[WORK ORDER]
Begin at the line below that contains "## 🔍 Sample Generated Booking Codes" and write out every line from there to the end of the entries, exactly.

[EXERCISE MATERIALS]

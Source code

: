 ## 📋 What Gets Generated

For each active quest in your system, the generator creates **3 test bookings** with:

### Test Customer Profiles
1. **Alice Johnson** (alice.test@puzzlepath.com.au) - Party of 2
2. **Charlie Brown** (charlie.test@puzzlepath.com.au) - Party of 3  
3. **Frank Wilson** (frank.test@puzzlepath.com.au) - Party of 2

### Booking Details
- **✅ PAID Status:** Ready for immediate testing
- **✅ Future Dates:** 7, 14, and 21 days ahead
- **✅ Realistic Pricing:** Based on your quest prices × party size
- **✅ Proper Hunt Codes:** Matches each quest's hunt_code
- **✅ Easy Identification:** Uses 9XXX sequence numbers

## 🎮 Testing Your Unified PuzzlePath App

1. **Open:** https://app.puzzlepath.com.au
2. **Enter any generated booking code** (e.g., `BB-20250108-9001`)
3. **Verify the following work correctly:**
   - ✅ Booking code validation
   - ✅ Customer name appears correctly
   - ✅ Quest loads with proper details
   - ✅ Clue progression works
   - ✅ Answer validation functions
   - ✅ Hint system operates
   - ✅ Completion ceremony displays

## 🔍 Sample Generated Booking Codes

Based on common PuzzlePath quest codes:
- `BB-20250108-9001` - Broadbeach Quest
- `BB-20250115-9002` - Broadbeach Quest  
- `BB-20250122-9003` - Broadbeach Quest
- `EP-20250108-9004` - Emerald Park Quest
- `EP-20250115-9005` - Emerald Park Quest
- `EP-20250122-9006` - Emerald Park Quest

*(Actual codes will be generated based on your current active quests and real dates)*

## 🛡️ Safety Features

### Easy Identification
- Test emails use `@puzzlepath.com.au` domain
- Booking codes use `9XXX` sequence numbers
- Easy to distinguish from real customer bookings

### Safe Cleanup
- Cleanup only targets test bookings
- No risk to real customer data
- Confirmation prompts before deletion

[TASK RESULT]
## 🔍 Sample Generated Booking Codes

Based on common PuzzlePath quest codes:
- `BB-20250108-9001` - Broadbeach Quest
- `BB-20250115-9002` - Broadbeach Quest  
- `BB-20250122-9003` - Broadbeach Quest
- `EP-20250108-9004` - Emerald Park Quest
- `EP-20250115-9005` - Emerald Park Quest
- `EP-20250122-9006` - Emerald Park Quest

*(Actual codes will be generated based on your current active quests and real dates)*

## 🛡️ Safety Features

### Easy Identification
- Test emails use `@puzzlepath.com.au` domain
- Booking codes use `9XXX` sequence numbers
- Easy to distinguish from real customer bookings

### Safe Cleanup
- Cleanup only targets test bookings
- No risk to real customer data
- Confirmation prompts before deletion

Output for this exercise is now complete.